Have you heard of python3-wx3-phoenix?

It is not dying. It just gets better.


I've heard of it, but there has never been an official release. I was looking forward to it for a couple years but I've given up.


Did you read the article? The long tail is the critical collection of libraries and most of them will never be ported. People write new Python 2 libraries every day, actually--the list is getting longer, not shorter. That said, gevent is an extremely critical library for a lot of production Python 2 code. There doesn't even seem to be a roadmap to port it to Python 3.


gevent is ported to python 3. I guess a proper release would be soon. See here: https://github.com/surfly/gevent/issues/38

If the libraries are used by people, they tend to get ported. Like most of the most popular packages, and 4799 packages listed on pypi.

Any others you depend on? I'm prepared to roll up my sleeves and help.


If you genuinely want to help, I suggest porting launchpadlib to Python3: https://bugs.launchpad.net/launchpadlib/+bug/1060734

This is affecting other parts of Ubuntu, as we don't always install python2 anymore after porting all the default apps to python3. The lack of python3 launchpadlib means apport (the automatic bug reporting tool) doesn't work on some installations.

edit: porting launchpadlib requires first porting lazr.restfulclient, which might be genuinely challenging: https://bugs.launchpad.net/lazr.restfulclient/+bug/1000801


Let's assume a modestly sized Python program uses 8 libraries or so. Assuming 80% of libraries are ported, that means 20% aren't. The likelihood of at least one of your 8 libraries not being ported is 1 - (0.8)^8 = 83%. In other words, most people will find that at least one of their cricitcal libraries is not ported. That is certainly the case for me (Bloomberg Python API, for 2.7, and which, btw, only came out 6 months ago). Inevitably the people using Python come from specific domains, and use at least one domain specific library, so while all the common "usual suspect" libraries are ported, there is usually a very high chance that one critical library is not.

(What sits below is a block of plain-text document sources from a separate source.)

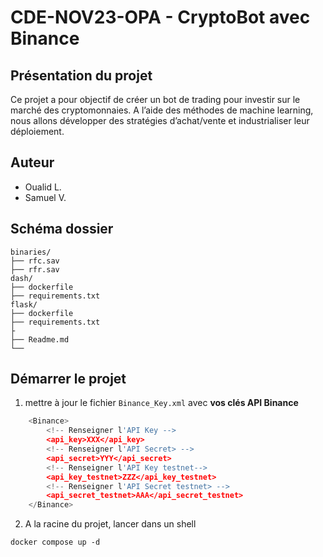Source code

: # CDE-NOV23-OPA  - CryptoBot avec Binance

## Présentation du projet

Ce projet a pour objectif de créer un bot de trading pour investir sur le marché des cryptomonnaies. A l’aide des méthodes de machine learning, nous allons développer des stratégies d’achat/vente et industrialiser leur déploiement.

## Auteur

- Oualid L.
- Samuel V.

## Schéma dossier

    binaries/
    ├── rfc.sav
    ├── rfr.sav
    dash/
    ├── dockerfile
    ├── requirements.txt
    flask/
    ├── dockerfile
    ├── requirements.txt
    ├
    ├── Readme.md
    └── 

## Démarrer le projet

1. mettre à jour le fichier `Binance_Key.xml` avec **vos clés API Binance**

``` python
    <Binance>
        <!-- Renseigner l'API Key -->
        <api_key>XXX</api_key>
        <!-- Renseigner l'API Secret> -->
        <api_secret>YYY</api_secret>
        <!-- Renseigner l'API Key testnet-->
        <api_key_testnet>ZZZ</api_key_testnet>
        <!-- Renseigner l'API Secret testnet> -->
        <api_secret_testnet>AAA</api_secret_testnet>
    </Binance> 
```

2. A la racine du projet, lancer dans un shell


 `docker compose up -d`
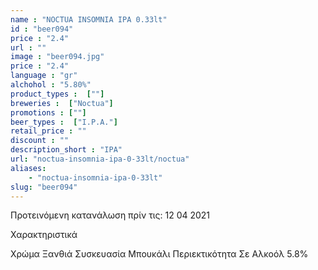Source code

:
 ```yaml
---
name : "NOCTUA INSOMNIA IPA 0.33lt"
id : "beer094"
price : "2.4"
url : ""
image : "beer094.jpg"
price : "2.4"
language : "gr"
alchohol : "5.80%"
product_types :  [""]
breweries :  ["Noctua"]
promotions : [""]
beer_types :  ["I.P.A."]
retail_price : ""
discount : ""
description_short : "IPA"
url: "noctua-insomnia-ipa-0-33lt/noctua"
aliases: 
    - "noctua-insomnia-ipa-0-33lt"
slug: "beer094"
---
```


Προτεινόμενη κατανάλωση πρίν τις: 12 04 2021

Χαρακτηριστικά

Χρώμα
Ξανθιά
Συσκευασία
Μπουκάλι
Περιεκτικότητα Σε Αλκοόλ
5.8%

Perhaps the way the entire question should be thought of is: are there actually many properly useful Python 3 libraries that are not available in Python 2?? I bet the above equation would look much better when inverted.


I'd love to have scapy for Python 3. A lot of ports of it have been started but it seems none of them reached a working state.


There's a large number of significant commercial applications that use Python as their scripting and plug-in language. Non of them that I am aware of are showing any interest in Python 3.


Also: Disqus, written partly in Python, mentioned on the High Scalability site:

http://highscalability.com/blog/2014/4/28/how-disqus-went-re...


> Not much has changed in python 3? What rubbish. You just have to look at the thousands of commits, and change lists.

Sorry, I'll have to disagree with your disagreement. Thousands of commits doesn't mean it is worth breaking backwards compatibility. Unicode support? Yeah it is nice. But it worked fine for me before. Print is a function. Again, pretty nice, not nice enough to break backwards compatibility.

> Python 3.4 has generic functions to do single dispatch matching on type.

Ok. Never really needed that in Python. So again not worth breaking backwards compatibility.

> There is the new asyncio library for really elegant async,

That is a bad idea. Promises and futures are not a very good concurrency construct. Light threads, processes and message passing are better. Twisted has been around for ages, and even though it is used here and there it hasn't exactly taken the world by storm yet. So I certainly don't see it as a positive, rather it is a negative. I would rather they adopted greenlet and supported gevent better or integrated PyPy's STM

> We have CFFI for simpler FFI.

Ok, I just used CFFI in Python 2 last week, worked great.

> Lambdas are kept simple for readability, as functions are preferred.

Heavy lambda usage is not that good of a practice in Python. And Python 2 has lambdas as well. It use them sparingly.

> I'm just going to stop here..

Oh no, please don't stop, because you haven't convinced many people Python 3 is better.

> You can statically type check python now (see pysonar2, pylint, and pycharm for example)

You know what has better static type checking? Go. I am sitting down looking at static type checking and fixing code for backward compatibility, I will also be evaluating other languages and platforms.

Python 3 is not bad. But is is not that much better than Python 2. Sorry. A lot of that is not Python 3's fault as much as a testament to how good Python 2 already was.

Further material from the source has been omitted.